On the first day of training, Steve Gawler, Director of ICLEI Oceania, introduced ICLEI’s methodologies and tools for climate adaptation to Chinese cities. Handuo Cai, Technical Consultant of GIZ, and Li Huo, Program Officer of the Swiss Agency for Development and Cooperation shared case studies of climate adaptation. In addition, representatives from climate adaptation pilot cities of Guangyuan, Hefei, and Changde also shared the policies and measures for climate adaptation they have introduced locally.

 

 

Steve Gawler, Director of ICLEI Oceania, explained the differences between climate mitigation, climate adaptation and urban resilience.

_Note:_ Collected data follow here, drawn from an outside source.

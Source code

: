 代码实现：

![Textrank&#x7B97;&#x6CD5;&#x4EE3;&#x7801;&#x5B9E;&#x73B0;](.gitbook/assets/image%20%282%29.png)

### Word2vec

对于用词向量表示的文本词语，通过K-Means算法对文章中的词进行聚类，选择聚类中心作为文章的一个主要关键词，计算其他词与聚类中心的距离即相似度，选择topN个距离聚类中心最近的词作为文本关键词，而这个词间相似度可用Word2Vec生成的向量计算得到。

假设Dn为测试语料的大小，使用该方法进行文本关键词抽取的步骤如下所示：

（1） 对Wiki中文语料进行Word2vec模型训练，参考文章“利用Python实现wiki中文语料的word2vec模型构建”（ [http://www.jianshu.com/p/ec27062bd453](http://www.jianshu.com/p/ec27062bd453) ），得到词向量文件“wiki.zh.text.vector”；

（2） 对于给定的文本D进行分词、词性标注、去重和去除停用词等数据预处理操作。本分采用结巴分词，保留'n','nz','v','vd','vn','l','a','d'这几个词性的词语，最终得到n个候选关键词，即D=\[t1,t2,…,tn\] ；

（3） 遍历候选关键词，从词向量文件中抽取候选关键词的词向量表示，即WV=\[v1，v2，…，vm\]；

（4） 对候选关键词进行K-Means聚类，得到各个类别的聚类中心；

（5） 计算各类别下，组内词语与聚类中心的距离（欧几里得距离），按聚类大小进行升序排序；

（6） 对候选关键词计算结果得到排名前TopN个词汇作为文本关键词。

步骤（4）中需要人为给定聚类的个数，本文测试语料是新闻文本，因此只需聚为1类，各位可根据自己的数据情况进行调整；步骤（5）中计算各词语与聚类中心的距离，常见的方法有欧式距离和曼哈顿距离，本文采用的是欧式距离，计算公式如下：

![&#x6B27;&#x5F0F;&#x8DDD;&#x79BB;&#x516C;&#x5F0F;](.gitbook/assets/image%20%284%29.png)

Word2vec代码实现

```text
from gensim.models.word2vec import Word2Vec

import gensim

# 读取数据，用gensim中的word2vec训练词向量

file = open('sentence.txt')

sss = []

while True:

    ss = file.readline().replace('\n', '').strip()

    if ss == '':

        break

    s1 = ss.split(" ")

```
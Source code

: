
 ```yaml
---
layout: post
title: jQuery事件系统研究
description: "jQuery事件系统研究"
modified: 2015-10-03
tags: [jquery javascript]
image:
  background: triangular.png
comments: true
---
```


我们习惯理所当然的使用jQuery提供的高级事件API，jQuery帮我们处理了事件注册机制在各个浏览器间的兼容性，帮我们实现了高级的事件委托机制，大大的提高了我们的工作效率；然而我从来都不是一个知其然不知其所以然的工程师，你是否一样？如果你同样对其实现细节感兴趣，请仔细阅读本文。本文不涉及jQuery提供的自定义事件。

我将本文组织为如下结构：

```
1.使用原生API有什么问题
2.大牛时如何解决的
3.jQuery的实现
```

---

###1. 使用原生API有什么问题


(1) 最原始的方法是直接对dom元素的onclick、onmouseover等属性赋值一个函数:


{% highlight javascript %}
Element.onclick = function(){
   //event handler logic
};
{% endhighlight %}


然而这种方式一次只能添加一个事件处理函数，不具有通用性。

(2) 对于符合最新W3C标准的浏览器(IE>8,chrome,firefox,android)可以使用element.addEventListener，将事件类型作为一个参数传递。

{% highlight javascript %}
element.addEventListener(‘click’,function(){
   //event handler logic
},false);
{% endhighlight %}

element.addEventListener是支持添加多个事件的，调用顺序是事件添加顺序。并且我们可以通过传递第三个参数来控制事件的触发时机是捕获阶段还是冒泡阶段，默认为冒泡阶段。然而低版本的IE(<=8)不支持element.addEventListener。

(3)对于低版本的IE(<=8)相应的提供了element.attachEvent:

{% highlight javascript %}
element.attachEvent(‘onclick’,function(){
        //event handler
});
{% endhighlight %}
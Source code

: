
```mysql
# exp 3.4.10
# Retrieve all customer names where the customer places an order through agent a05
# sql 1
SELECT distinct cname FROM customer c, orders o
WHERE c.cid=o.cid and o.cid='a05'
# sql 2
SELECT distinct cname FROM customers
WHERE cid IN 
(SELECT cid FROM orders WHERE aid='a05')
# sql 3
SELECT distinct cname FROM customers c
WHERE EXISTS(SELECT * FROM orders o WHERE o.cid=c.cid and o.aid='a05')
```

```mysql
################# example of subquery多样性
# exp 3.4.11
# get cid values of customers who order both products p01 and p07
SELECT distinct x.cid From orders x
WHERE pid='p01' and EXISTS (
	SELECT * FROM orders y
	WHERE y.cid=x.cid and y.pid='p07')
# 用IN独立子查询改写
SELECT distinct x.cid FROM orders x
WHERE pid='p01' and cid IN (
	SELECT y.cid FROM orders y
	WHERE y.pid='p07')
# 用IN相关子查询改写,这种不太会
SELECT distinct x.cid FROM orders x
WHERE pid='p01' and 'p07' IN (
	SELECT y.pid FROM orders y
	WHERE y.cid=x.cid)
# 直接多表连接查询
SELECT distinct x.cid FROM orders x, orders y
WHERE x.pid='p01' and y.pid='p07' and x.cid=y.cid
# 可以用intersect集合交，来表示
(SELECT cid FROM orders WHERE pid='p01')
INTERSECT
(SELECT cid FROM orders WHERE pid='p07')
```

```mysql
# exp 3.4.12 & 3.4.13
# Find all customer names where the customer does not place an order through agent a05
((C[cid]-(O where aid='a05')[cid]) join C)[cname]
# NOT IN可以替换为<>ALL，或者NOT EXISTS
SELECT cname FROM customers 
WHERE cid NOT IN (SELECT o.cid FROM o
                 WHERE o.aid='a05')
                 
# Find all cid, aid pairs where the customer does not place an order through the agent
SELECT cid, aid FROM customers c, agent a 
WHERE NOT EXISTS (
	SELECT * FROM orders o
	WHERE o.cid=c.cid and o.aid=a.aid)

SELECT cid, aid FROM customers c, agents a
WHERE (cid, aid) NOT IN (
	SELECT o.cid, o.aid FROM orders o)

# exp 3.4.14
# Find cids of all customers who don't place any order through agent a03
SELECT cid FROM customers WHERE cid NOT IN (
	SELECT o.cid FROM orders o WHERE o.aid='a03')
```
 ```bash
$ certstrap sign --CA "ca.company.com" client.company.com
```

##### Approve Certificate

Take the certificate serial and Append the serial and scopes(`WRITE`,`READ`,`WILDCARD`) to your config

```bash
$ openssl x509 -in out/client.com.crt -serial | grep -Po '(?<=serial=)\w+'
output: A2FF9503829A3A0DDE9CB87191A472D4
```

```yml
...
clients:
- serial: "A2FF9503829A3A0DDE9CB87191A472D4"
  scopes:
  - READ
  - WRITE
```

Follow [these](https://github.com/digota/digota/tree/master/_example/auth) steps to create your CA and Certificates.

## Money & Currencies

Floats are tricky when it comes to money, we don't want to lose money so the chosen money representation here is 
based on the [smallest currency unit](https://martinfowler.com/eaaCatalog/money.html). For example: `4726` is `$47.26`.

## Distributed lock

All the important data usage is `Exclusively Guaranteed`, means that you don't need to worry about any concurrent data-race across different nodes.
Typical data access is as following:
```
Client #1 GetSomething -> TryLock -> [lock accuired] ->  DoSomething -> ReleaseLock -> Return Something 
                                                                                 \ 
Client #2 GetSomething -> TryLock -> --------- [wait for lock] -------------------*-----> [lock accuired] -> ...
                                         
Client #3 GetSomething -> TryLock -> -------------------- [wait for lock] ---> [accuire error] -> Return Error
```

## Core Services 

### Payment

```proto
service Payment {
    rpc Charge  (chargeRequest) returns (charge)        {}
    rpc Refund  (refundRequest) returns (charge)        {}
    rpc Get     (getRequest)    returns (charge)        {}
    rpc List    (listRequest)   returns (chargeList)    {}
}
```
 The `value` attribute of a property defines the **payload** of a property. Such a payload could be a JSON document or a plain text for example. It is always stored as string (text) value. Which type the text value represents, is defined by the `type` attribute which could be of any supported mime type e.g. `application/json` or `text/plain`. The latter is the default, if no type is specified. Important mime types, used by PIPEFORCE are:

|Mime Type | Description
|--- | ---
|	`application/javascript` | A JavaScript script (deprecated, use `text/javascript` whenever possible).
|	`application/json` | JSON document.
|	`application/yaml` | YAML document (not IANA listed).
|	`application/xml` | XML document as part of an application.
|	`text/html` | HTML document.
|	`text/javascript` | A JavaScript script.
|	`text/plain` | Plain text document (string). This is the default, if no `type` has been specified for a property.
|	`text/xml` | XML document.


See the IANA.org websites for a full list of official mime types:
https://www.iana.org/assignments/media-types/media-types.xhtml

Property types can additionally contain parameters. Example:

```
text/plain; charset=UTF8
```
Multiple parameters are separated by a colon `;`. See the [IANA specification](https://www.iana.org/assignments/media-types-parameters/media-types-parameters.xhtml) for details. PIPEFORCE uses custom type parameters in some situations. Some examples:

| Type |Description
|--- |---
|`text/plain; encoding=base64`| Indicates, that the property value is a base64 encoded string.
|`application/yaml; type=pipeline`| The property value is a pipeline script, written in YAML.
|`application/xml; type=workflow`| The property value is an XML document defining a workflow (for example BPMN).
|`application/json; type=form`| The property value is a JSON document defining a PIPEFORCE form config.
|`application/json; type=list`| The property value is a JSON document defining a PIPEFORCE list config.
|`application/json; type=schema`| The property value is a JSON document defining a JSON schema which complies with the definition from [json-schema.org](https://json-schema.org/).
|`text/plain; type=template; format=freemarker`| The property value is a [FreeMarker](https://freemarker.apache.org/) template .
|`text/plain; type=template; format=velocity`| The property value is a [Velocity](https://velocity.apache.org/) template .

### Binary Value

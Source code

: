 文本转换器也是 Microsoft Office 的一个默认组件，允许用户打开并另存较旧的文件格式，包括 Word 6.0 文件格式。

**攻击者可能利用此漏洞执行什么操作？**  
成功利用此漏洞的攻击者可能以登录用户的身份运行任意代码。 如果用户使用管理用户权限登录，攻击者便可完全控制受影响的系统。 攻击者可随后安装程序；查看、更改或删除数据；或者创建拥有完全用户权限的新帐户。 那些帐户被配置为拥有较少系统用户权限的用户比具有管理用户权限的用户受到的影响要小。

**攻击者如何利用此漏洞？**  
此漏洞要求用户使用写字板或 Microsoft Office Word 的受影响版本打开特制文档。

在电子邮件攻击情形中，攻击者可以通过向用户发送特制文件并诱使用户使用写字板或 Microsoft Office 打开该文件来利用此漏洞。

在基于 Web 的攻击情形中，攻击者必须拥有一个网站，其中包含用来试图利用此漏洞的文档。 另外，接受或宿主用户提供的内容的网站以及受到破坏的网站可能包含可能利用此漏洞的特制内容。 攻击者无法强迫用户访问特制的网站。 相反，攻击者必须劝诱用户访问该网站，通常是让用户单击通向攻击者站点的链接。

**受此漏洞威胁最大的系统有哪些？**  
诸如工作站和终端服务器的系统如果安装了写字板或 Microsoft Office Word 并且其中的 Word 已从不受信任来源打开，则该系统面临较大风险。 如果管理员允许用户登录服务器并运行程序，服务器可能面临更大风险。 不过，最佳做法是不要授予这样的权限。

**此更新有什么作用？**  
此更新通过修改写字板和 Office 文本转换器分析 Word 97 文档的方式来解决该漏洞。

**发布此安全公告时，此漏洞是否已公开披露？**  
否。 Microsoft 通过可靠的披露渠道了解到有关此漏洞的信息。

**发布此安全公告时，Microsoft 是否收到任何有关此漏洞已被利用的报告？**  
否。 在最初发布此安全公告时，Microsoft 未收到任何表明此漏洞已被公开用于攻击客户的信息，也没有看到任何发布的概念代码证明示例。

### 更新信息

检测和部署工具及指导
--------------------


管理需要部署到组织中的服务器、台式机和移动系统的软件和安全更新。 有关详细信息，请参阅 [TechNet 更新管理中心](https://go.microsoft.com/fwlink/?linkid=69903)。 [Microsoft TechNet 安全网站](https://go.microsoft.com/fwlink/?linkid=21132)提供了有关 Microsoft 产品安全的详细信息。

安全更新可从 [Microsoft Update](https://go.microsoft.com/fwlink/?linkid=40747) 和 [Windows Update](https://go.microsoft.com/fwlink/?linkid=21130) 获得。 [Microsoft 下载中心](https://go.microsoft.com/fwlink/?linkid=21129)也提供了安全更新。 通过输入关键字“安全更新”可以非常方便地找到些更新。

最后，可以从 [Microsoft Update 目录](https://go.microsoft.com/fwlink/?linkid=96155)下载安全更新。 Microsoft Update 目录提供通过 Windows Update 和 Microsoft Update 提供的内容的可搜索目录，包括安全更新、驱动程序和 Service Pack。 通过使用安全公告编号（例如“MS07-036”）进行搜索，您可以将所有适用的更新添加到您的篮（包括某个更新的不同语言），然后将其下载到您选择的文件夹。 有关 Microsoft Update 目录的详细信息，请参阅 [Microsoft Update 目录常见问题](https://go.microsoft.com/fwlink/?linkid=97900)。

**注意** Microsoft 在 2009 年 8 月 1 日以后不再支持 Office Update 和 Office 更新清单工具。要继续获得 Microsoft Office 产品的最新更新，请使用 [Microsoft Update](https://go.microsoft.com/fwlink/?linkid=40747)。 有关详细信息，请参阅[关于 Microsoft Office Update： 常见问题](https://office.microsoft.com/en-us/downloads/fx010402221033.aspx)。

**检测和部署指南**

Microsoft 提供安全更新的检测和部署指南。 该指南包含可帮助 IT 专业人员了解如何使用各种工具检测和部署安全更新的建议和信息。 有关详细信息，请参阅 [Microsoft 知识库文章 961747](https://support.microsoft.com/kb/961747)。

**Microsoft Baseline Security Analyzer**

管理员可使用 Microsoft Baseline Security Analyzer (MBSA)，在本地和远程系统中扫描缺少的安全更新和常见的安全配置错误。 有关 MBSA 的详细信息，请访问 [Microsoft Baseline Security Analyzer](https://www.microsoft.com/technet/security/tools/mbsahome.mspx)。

City representatives re-analyzed the local climate threats and challenges through ICLEI Climate Adaptative Cities.

 

 

Steve Gawler has extensive experiences in urban climate actions, and has supported several Indonesian and Asian local governments in designing integrated climate change and disaster risk reduction programs and implementing urban low-carbon development projects.

 

In supporting the city representatives to better understand the concept, Gawler firstly gave an in-depth explanation on the differences between climate mitigation, climate adaptation and urban resilience, and their inter-linkages. Then, he introduced the methodology of ICLEI Climate Adaptive Cities, and guided the representatives to, step by step, analyze the climate change challenges and potential risk their cities are currently facing.

 

ICLEI Climate Adaptive Cities contains three modules: Analysis, Action, and Acceleration which could be subdivided into nine major steps and dozens of decompositions. Gawler said that it is normal for local governments to take months, or years, to go through the entire process. While the half-day training could only provide a preliminary analysis of the current dilemmas local governments are faced with, the session has prompted the representatives to rethink about the climate threats, and reconsider the entities and personnel to be involved, and the stakeholders to be consulted in developing of local climate change adaptation plans.

 

On the second day, Ana Cristina Thorlund from UNISDR ONEA-GETI introduced the “Making Cities More Resilient” campaign to the representatives, along with the Disaster Resilience Scorecard for Cities developed by UNISDR. Through practices and group discussions, city representatives had not only learned to use new tools, but had also networked with participants from other cities.

 

ICLEI East Asia will continue to provide Chinese local governments trainings and capacity buildings on climate adaptation. By walking into local communities, ICLEI East Asia will assist cities in formulating climate change adaptation actions based on local needs, foster knowledge exchange, and support international cooperation in moving towards climate-resilient cities.

 

 

Ana Cristina Thorlund from UNISDR ONEA/GETI introduced the Disaster Resilience Scorecard for Cities developed by UNISDR.

Through practices and group discussions, city representatives were guided to rethink about their local climate risks.